Na semana passada fizemos-lhe mais uma visita. Desta vez com o convite para que almoçasse conosco ali perto de sua casa, aonde pudesse ir sem muito esforço. Às 12, hora combinada, encontrei-o à nossa espera. Abriu a porta e eu, preocupado com suas eventuais limitações de mobilidade, ofereci-me para o ajudar a descer as escadas dos dois andares que levam ao rés de chão. Disse-me que não era preciso e começou a descer lépido e fagueiro atrás de mim. Ao ver que não se apoiava no corrimão, sugeri-lhe que o fizesse. "Não pego no corrimão", respondeu-me. Talvez para não se expor ao contato com o maldito vírus, pensei, embora já tenha levado as duas doses.

No restaurante tomou uma sopa que o garçom lhe trouxe sem a pedir. Depois escolheu o prato que veio acompanhado de um pequeno jarro de vinho tinto, que também não pediu. Percebi que, afora o prato, todas as suas demais preferências já eram de conhecimento do garçom, visto que é ali onde almoça todos os dias depois que a sua amada o deixou. Mas não pensem que o meu amigo vive só e abandonado, não. Além de muitos e bons amigos, tem uma filha em Lisboa e dois netos que, embora não vivam com ele, o mimam e paparicam.

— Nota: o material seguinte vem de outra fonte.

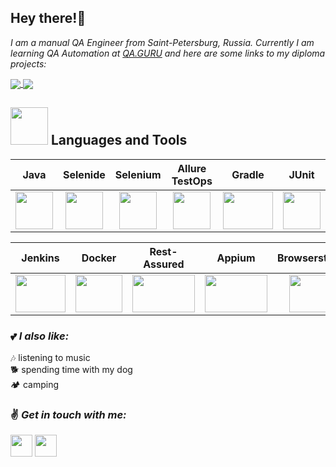 ## Hey there!:candy:

*I am a manual QA Engineer from Saint-Petersburg, Russia. Currently I am learning QA Automation at [QA.GURU](https://qa.guru/) and here are some links to my diploma projects:* 

<a href="https://github.com/aafanasyevaa/UI_API_Diploma">
  <img align="center" src="https://github-readme-stats.vercel.app/api/pin/?username=aafanasyevaa&repo=UI_API_Diploma&theme=tokyonight" />
</a>
<a href="https://github.com/aafanasyevaa/Mobile_Tests_Diploma">
  <img align="center" src="https://github-readme-stats.vercel.app/api/pin/?username=aafanasyevaa&repo=Mobile_Tests_Diploma&theme=tokyonight" />
</a>


## <img src="https://media.giphy.com/media/USV0ym3bVWQJJmNu3N/giphy.gif" width="60" height="60" /> Languages and Tools

| Java | Selenide  | Selenium  | Allure TestOps| Gradle |  JUnit | 
| :---:| :------:  | :-------: | :----------:   | :----: |:---: |
|<img src="https://github.com/aafanasyevaa/aafanasyevaa/blob/main/media/Java.png" width="60" height="60" />| <img src="https://github.com/aafanasyevaa/aafanasyevaa/blob/main/media/Selenide.jpg" width="60" height="60" /> | <img src="https://github.com/aafanasyevaa/aafanasyevaa/blob/main/media/Selenium.png" width="60" height="60" /> | <img src="https://github.com/aafanasyevaa/aafanasyevaa/blob/main/media/Allure.jpg" width="60" height="60" /> | <img src="https://github.com/aafanasyevaa/aafanasyevaa/blob/main/media/Gradle.png" width="80" height="60" /> | <img src="https://github.com/aafanasyevaa/aafanasyevaa/blob/main/media/Junit.png" width="60" height="60" /> |

| Jenkins | Docker | Rest-Assured  | Appium  | Browserstack | 
| :------:|:------:| :-----------: | :-----: | :----------: | 
| <img src="https://github.com/aafanasyevaa/aafanasyevaa/blob/main/media/Jenkins.jpg" width="80" height="60" /> | <img src="https://github.com/aafanasyevaa/aafanasyevaa/blob/main/media/Docker.png" width="75" height="60" />| <img src="https://github.com/aafanasyevaa/aafanasyevaa/blob/main/media/Rest-Assured.png" width="100" height="60" /> |<img src="https://github.com/aafanasyevaa/aafanasyevaa/blob/main/media/Appium.png" width="100" height="60" /> |<img src="https://github.com/aafanasyevaa/aafanasyevaa/blob/main/media/Browserstack.jpg" width="70" height="60" /> |  

### 	:two_hearts: *I also like:*  
:notes: listening to music  
:dog2: spending time with my dog  
:camping: camping  


### :v: *Get in touch with me:* 
<p align="left">
<a href="https://twitter.com/nnaaaastya?t=rDl2UHN76MY634Lzh5vUuA&s=09" target="blank"><img align="center" src="https://cdn-icons-png.flaticon.com/512/124/124021.png" alt="" height="35" width="35" /></a>
<!-- <a href="your link" target="blank"><img align="center" src="https://cdn.jsdelivr.net/npm/simple-icons@3.0.1/icons/linkedin.svg" alt="" height="30" width="40" /></a> -->
<a href="https://instagram.com/_.miss.fortune_?utm_medium=copy_link" target="blank"><img align="center" src="https://i.pinimg.com/564x/f6/c1/b5/f6c1b519fccff73506fae09c11b1e6b7.jpg" alt="" height="35" width="35" /></a>
</p>

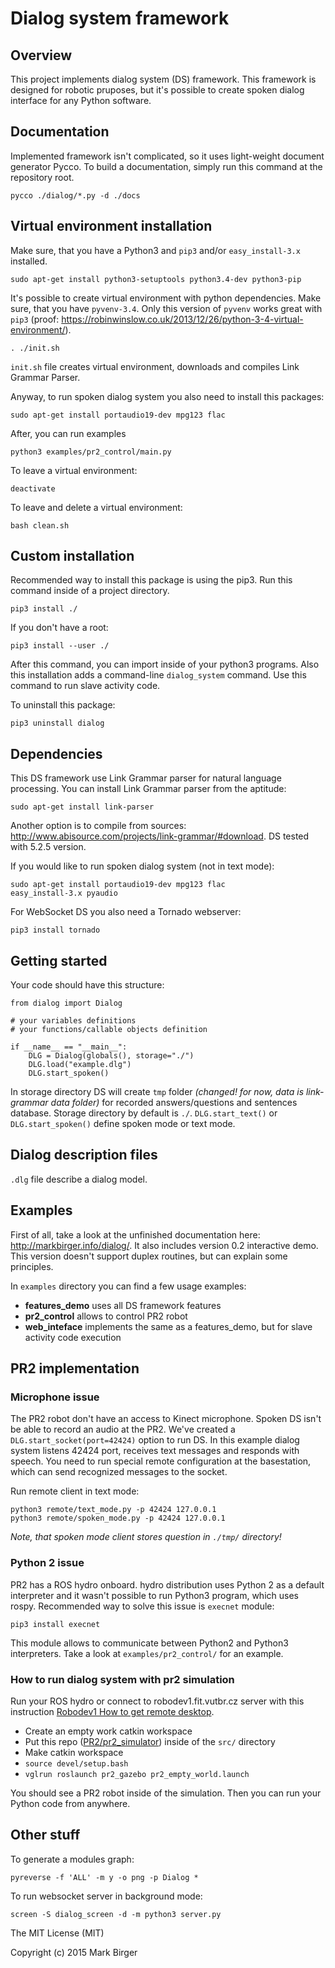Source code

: # Dialog system framework


## Overview

This project implements dialog system (DS) framework. This framework is designed for robotic pruposes, but it's possible to create spoken dialog interface for any Python software.

<!--Project structure:

	.
	├── LICENSE.txt
	├── README.md
	├── data
	│   ├── answers
	│   │   └── answer_XXXX.mp3
	│   ├── questions
	│   │   └── question_XXXX.wav
	│   └── sentences.db
	├── dialog
	│   ├── __init__.py
	│   ├── interpreter.py
	│   ├── link_parser.py
	│   ├── parser.py
	│   ├── phrase.py
	│   ├── returns.py
	│   ├── scope.py
	│   ├── server.py
	│   ├── speech.py
	│   └── states.py
	├── docs
	│   └── ...
	├── examples
	│   ├── assistant.dlg
	│   ├── demo.dlg
	│   ├── echo.dlg
	│   ├── features_demo
	│   ├── pizza_order
	│   ├── pr2_control
	│   │   ├── movement.py
	│   │   └── pr2_control.py
	│   ├── tickets.dlg
	│   └── web_interface
	│       └── main_slave.py
	├── remote
	│   ├── spoken_mode.py
	│   └── text_mode.py
	├── setup.py
	├── test.py
	└── tests-->


## Documentation

Implemented framework isn't complicated, so it uses light-weight document generator Pycco. To build a documentation, simply run this command at the repository root.

	pycco ./dialog/*.py -d ./docs
	
## Virtual environment installation

Make sure, that you have a Python3 and `pip3` and/or `easy_install-3.x` installed.

	sudo apt-get install python3-setuptools python3.4-dev python3-pip

It's possible to create virtual environment with python dependencies. Make sure, that you have `pyvenv-3.4`. Only this version of `pyvenv` works great with `pip3` (proof: https://robinwinslow.co.uk/2013/12/26/python-3-4-virtual-environment/).

	. ./init.sh

`init.sh` file creates virtual environment, downloads and compiles Link Grammar Parser. 

Anyway, to run spoken dialog system you also need to install this packages:

	sudo apt-get install portaudio19-dev mpg123 flac
	
After, you can run examples 
	
	python3 examples/pr2_control/main.py
	
To leave a virtual environment:

	deactivate
	
To leave and delete a virtual environment:

	bash clean.sh
	
## Custom installation


Recommended way to install this package is using the pip3. Run this command inside of a project directory.

	pip3 install ./

If you don't have a root:

	pip3 install --user ./
	
After this command, you can import inside of your python3 programs. Also this installation adds a command-line `dialog_system` command. Use this command to run slave activity code.
	
To uninstall this package:

	pip3 uninstall dialog
	
## Dependencies
	
This DS framework use Link Grammar parser for natural language processing. You can install Link Grammar parser from the aptitude:

	sudo apt-get install link-parser
	
Another option is to compile from sources: http://www.abisource.com/projects/link-grammar/#download. DS tested with 5.2.5 version.
	
If you would like to run spoken dialog system (not in text mode):

	sudo apt-get install portaudio19-dev mpg123 flac
	easy_install-3.x pyaudio
	
For WebSocket DS you also need a Tornado webserver:

	pip3 install tornado
	
## Getting started

Your code should have this structure:

	from dialog import Dialog
	
	# your variables definitions
	# your functions/callable objects definition

	if __name__ == "__main__":
    	DLG = Dialog(globals(), storage="./")
    	DLG.load("example.dlg")
    	DLG.start_spoken()
 
In storage directory DS will create `tmp` folder *(changed! for now, data is link-grammar data folder)* for recorded answers/questions and sentences database. Storage directory by default is `./`. `DLG.start_text()` оr `DLG.start_spoken()` define spoken mode or text mode.

## Dialog description files

`.dlg` file describe a dialog model.

## Examples

First of all, take a look at the unfinished documentation here: http://markbirger.info/dialog/. It also includes version 0.2 interactive demo. This version doesn't support duplex routines, but can explain some principles.

In `examples` directory you can find a few usage examples:

- **features_demo** uses all DS framework features
- **pr2_control** allows to control PR2 robot
- **web_inteface** implements the same as a features_demo, but for slave activity code execution

## PR2 implementation

### Microphone issue

The PR2 robot don't have an access to Kinect microphone. Spoken DS isn't be able to record an audio at the PR2. We've created a `DLG.start_socket(port=42424)` option to run DS. In this example dialog system listens 42424 port, receives text messages and responds with speech. You need to run special remote configuration at the basestation, which can send recognized messages to the socket.

Run remote client in text mode:

	python3 remote/text_mode.py -p 42424 127.0.0.1
	python3 remote/spoken_mode.py -p 42424 127.0.0.1
	
*Note, that spoken mode client stores question in `./tmp/` directory!*

### Python 2 issue

PR2 has a ROS hydro onboard. hydro distribution uses Python 2 as a default interpreter and it wasn't possible to run Python3 program, which uses rospy. Recommended way to solve this issue is `execnet` module:

	pip3 install execnet
	
This module allows to communicate between Python2 and Python3 interpreters. Take a look at `examples/pr2_control/` for an example.

### How to run dialog system with pr2 simulation

Run your ROS hydro or connect to robodev1.fit.vutbr.cz server with this instruction [Robodev1 How to get remote desktop](http://merlin.fit.vutbr.cz/wiki/index.php/Robodev1).

- Create an empty work catkin workspace
- Put this repo ([PR2/pr2_simulator](https://github.com/PR2/pr2_simulator)) inside of the `src/` directory
- Make catkin workspace
- `source devel/setup.bash`
- `vglrun roslaunch pr2_gazebo pr2_empty_world.launch`

You should see a PR2 robot inside of the simulation. Then you can run your Python code from anywhere.

## Other stuff

To generate a modules graph:

	pyreverse -f 'ALL' -m y -o png -p Dialog *
	
To run websocket server in background mode:

	screen -S dialog_screen -d -m python3 server.py

The MIT License (MIT)

Copyright (c) 2015 Mark Birger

Após a sobremesa, uma salada de frutas que também veio sem ser comandada, fomos até à sua casa onde me ofereceu e também se serviu de uma gostosa e autêntica bagaceira. "É digestivo" – afirmou. Mais um pouco de prosa e saí de lá com mais alguns exemplares do seu último livro, todos endereçados e autografados, com a missão de entregá-los um à professora das Escolas Antonio Maria da Costa, em Chacim, um ao padre Basileu Dos Anjos Pires destinado à biblioteca do Convento de Balsamão, outro para a biblioteca da Câmara de Macedo de Cavaleiros e mais uns a amigos a quem costuma presentear com as suas obras.

Eu e o meu novo amigo só lamentamos não ter-nos conhecido antes. Mas agradeço à vida por me permitir conviver com ele pelo tempo que ainda nos reste a ambos. Obrigado, meu novo velho amigo Cláudio Amílcar Carneiro. Minha vida enriqueceu-se com a tua amizade.